Credit: Getty Images / Light Field Studios

A skincare routine can start at any age.

Good news: Whether your child is a pre-teen or a full-on teenager, you don’t have to worry you’re too late. There’s no defining age for starting to use skincare products. In fact, you probably started their skin regimen for them when they were a baby and required products for sensitive skin and moisturization, then continued it with regular sunscreen applications throughout their childhood. But eventually, the task becomes determining what they need as their skin gets more complex.

For making the right call, you want to focus on the lifestyle habits and skin ailments that your child faces. Do they have acne that they’d like to clear up? Are they starting to wear makeup and need a way to remove it? These factors are more important indicators that someone should create a skincare regimen than their age.

Due to hormone fluctuations that occur throughout puberty, teenagers most commonly deal with oily T-zones and acne, particularly closed comedones, a.k.a. whiteheads, on the forehead. “That’s when you may start to become savvy about your skin and may, for a lot of people, be the first time you see a dermatologist,” Moustafa says.

What’s a good skincare routine for a teenager?

A teen girl moisturizes her face in front of the bathroom mirror.
Credit: Getty Images / O_Lypa

A beginner skincare routine consists of face wash and moisturizer.

For someone just starting out with skincare, simple but effective is the goal. For this, Moustafa recommends picking up three things.
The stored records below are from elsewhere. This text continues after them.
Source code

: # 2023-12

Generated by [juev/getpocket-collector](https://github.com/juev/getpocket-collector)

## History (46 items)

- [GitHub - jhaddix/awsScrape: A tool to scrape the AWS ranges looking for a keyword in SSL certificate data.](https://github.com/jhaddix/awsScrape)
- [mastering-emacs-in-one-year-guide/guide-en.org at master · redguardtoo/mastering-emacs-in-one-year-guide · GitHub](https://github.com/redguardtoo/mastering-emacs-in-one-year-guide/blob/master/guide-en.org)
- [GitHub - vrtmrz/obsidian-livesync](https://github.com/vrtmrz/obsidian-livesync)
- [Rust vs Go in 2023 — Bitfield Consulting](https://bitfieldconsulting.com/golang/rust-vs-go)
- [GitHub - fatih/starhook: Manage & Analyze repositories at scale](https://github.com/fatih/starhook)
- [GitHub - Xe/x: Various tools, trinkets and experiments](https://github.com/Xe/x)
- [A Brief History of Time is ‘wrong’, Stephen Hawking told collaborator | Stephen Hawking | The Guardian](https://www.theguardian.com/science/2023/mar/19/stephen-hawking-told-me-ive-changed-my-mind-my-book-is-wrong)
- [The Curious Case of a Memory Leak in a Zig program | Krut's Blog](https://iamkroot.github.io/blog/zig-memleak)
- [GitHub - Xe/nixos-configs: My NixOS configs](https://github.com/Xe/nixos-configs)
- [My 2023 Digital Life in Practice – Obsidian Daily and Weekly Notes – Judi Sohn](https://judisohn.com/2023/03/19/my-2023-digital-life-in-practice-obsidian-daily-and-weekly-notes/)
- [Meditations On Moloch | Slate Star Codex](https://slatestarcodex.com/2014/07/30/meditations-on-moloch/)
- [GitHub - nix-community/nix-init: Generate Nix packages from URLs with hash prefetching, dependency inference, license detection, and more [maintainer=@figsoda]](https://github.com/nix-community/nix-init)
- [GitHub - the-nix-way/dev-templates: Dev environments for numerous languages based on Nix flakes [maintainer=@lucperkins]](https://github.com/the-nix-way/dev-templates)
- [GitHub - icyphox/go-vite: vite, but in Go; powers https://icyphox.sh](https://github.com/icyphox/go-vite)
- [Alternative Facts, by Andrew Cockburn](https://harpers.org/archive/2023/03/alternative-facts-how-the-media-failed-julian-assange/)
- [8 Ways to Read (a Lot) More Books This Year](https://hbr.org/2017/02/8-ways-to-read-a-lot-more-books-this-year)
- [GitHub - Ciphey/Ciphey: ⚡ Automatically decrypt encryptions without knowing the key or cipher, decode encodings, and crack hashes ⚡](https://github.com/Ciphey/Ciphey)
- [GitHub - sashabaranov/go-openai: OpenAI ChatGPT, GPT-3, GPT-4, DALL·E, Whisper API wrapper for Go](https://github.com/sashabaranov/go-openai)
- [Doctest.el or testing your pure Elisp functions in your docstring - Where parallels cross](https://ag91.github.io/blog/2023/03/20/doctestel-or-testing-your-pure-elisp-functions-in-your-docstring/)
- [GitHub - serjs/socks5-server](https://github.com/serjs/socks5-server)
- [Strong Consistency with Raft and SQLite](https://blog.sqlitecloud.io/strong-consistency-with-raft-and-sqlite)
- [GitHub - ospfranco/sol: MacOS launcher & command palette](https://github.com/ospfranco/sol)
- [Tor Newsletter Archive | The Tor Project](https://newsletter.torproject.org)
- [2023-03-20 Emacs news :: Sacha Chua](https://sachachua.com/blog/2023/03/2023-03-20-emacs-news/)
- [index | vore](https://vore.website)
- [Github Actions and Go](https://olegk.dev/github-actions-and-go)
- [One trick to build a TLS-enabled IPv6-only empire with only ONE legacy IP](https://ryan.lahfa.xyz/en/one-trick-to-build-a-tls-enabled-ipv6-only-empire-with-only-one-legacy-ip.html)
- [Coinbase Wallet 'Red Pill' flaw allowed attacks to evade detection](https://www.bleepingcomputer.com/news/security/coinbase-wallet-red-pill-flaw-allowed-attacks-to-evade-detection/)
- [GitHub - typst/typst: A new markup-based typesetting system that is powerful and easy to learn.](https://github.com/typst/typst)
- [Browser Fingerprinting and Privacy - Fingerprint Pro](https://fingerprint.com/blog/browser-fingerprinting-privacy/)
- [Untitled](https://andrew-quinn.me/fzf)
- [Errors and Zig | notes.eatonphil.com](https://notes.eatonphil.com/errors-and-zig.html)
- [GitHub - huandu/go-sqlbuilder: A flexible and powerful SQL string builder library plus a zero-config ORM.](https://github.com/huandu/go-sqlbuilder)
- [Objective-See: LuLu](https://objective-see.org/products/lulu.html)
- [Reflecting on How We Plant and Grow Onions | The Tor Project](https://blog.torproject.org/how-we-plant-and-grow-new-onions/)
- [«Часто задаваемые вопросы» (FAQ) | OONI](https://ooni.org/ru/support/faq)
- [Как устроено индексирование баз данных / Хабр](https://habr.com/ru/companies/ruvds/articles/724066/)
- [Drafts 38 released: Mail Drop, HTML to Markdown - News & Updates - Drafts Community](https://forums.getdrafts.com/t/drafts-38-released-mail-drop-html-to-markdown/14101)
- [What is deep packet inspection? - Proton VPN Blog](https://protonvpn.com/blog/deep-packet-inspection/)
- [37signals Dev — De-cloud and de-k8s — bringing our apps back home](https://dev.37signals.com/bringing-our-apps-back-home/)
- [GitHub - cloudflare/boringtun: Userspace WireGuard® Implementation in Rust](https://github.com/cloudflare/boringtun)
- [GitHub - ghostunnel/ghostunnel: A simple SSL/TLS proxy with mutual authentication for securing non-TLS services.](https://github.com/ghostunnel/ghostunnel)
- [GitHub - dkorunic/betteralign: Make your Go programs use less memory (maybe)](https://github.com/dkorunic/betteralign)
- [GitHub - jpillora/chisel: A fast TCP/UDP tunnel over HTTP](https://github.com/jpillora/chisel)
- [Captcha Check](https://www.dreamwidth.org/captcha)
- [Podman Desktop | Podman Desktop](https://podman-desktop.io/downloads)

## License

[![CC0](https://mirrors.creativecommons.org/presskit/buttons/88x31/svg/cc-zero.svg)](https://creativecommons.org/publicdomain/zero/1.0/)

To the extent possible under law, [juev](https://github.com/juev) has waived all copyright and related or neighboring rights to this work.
Cleanser: Ideally, you want to wash the face in the morning and at night. If your child does not have acne, they can use a gentle, no-frills cleanser that removes dirt and excess oil, such as the Cerave Hydrating Facial Cleanser that contains hydrating hyaluronic acid and skin-protecting ceramides. If combating acne is the goal, Moustafa says you’ll want to look for a face wash that contains either salicylic acid or benzoyl peroxide and claims to decrease oil production in the skin. Try the Cerave Renewing SA Cleanser that uses salicylic acid to unclog pores and exfoliate dead skin cells that can lead to acne. Go with the Panoxyl Acne Foaming Face Wash for a cleanser that contains benzoyl peroxide, an antimicrobial ingredient that kills bacteria that leads to acne.

Sunscreen: After washing the face in the morning, sunscreen is key for moisturizing the skin and protecting it from the sun’s UV rays. “Sun damage is cumulative. [The] sun damage you have when you’re 10, when you’re 15, when you’re 20, it all adds up. And that’s what leads to more skin issues down the line and that includes your skin cancer risk and wrinkling and brown spots and all that stuff,” Moustafa says. For an SPF that’s non-comedogenic (meaning it won’t clog pores), suitable for all skin types, and reef-safe, try the Supergoop Mineral Sheerscreen with SPF 30.

Moisturizer: At night, a moisturizer is a necessary post-cleanse step to replenish the skin barrier, or the outermost layer of the skin that prevents dirt and bacteria from penetrating. You’ll want to look for a gentle, non-comedogenic option that works for your child’s skin type (normal, dry, oily, or combination). If your child has acne or reports their skin feeling slick throughout the day, go with a moisturizer that targets oily skin, such as the Neutrogena Hydro Boost Water Gel. It contains hyaluronic acid to hydrate the skin but a lightweight gel texture. If your teen’s skin leans more normal to dry, try the Cerave Daily Moisturizing Lotion that has a thinner consistency but contains hyaluronic acid and ceramides to retain hydration.

These three types of products make for a great skincare routine, but if your child still notices acne, dry patches, or any other skin plights, consult a dermatologist, as they can provide individualized recommendations and prescription treatments.